On Thu, Apr 5, 2018 at 12:23 AM, Christoph Hellwig <hch(a)infradead.org> wrote:
On Wed, Apr 04, 2018 at 05:03:07PM -0700, Dan Williams wrote:
> "Currently, fsdax applications can assume that if they call fsync or
> msync on a dax mapped file that any pending writes that have been
> flushed out of the cpu cache will be also be flushed to the lowest
> possible persistence / failure domain available on the platform. In
> typical scenarios the platform ADR capability handles marshaling
> writes that have reached global visibility to persistence. In
> exceptional cases where ADR fails to complete its operation software
> can detect that scenario the the "last shutdown" health status check
> and otherwise mitigate the effects of an ADR failure by protecting
> metadata with the WPQ flush. In other words, enabling device-dax to
> optionally trigger WPQ Flush on msync() allows applications to have
> common implementation for persistence domain handling across fs-dax
> and device-dax."
This sounds totally bogus. Either ADR is reliable and we can rely on
it all the time (like we assume for say capacitors on ssds with non-
volatile write caches), or we can't rely on it and the write through
store model is a blatant lie. In other words - msync/fsync is what
we use for normal persistence, not for working around broken hardware.

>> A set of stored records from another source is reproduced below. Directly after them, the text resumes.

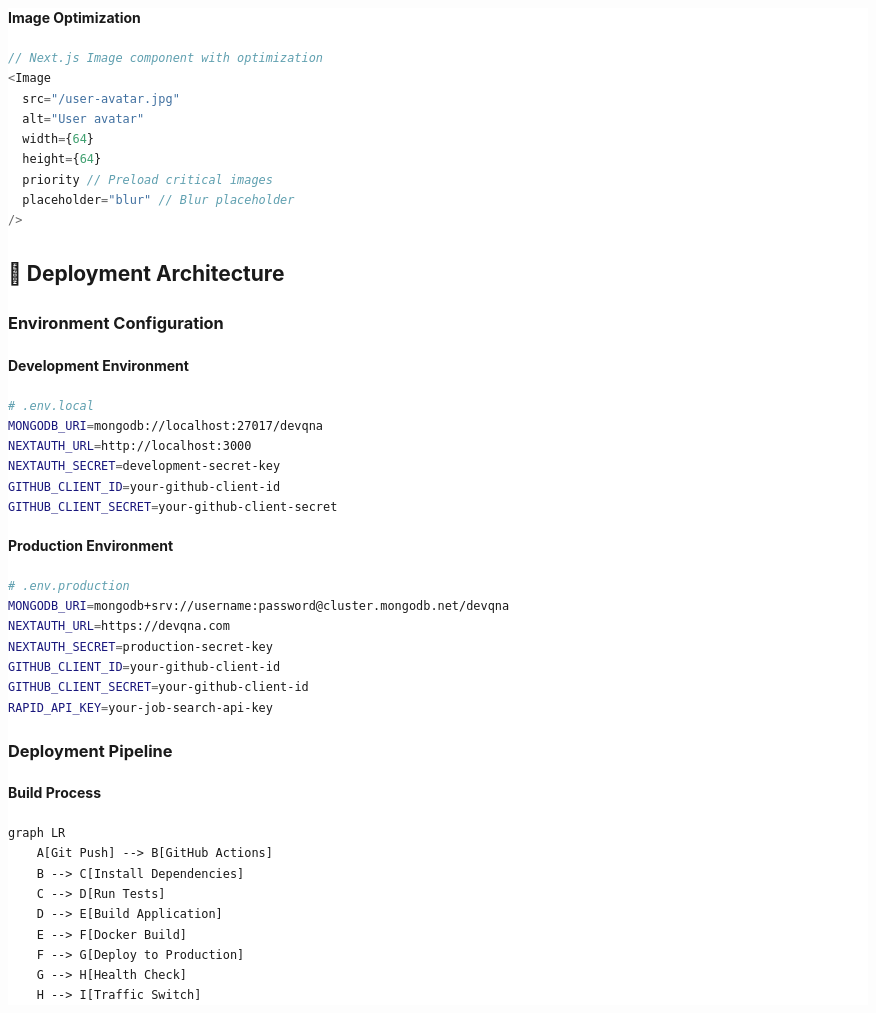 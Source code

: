 #### Image Optimization

```typescript
// Next.js Image component with optimization
<Image
  src="/user-avatar.jpg"
  alt="User avatar"
  width={64}
  height={64}
  priority // Preload critical images
  placeholder="blur" // Blur placeholder
/>
```

## 🔧 Deployment Architecture

### Environment Configuration

#### Development Environment

```bash
# .env.local
MONGODB_URI=mongodb://localhost:27017/devqna
NEXTAUTH_URL=http://localhost:3000
NEXTAUTH_SECRET=development-secret-key
GITHUB_CLIENT_ID=your-github-client-id
GITHUB_CLIENT_SECRET=your-github-client-secret
```

#### Production Environment

```bash
# .env.production
MONGODB_URI=mongodb+srv://username:password@cluster.mongodb.net/devqna
NEXTAUTH_URL=https://devqna.com
NEXTAUTH_SECRET=production-secret-key
GITHUB_CLIENT_ID=your-github-client-id
GITHUB_CLIENT_SECRET=your-github-client-id
RAPID_API_KEY=your-job-search-api-key
```

### Deployment Pipeline

#### Build Process

```mermaid
graph LR
    A[Git Push] --> B[GitHub Actions]
    B --> C[Install Dependencies]
    C --> D[Run Tests]
    D --> E[Build Application]
    E --> F[Docker Build]
    F --> G[Deploy to Production]
    G --> H[Health Check]
    H --> I[Traffic Switch]
```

Yes, I think it is unfortunate that the failure mode is exposed to
software at all. The problem is that ADR is a platform feature that
depends on power supply requirements external to the NVDIMM device. An
SSD is different. It is a self contained system that can arrange for
the whole device to fail if the internal energy source fails and
otherwise hide this detail from software. My personal take, a system
designer that can specify and qualify an entire stack of components
can certainly opt-out of advertising the flush capability to the OS
because, like the SSD vendor, they control the integrated solution. A
platform vendor that allows off the shelf power supplies would in my
opinion be remiss not to give the OS the option to mitigate the
quality of some random power supply. It then follow that if the OS has
the ability to mitigate ADR failure it should be through a common
interface between fsdax and devdax.
In many ways this sounds like a plot to make normal programming
not listening to the pmem.io hype look bad in benchmarks..
No, just no.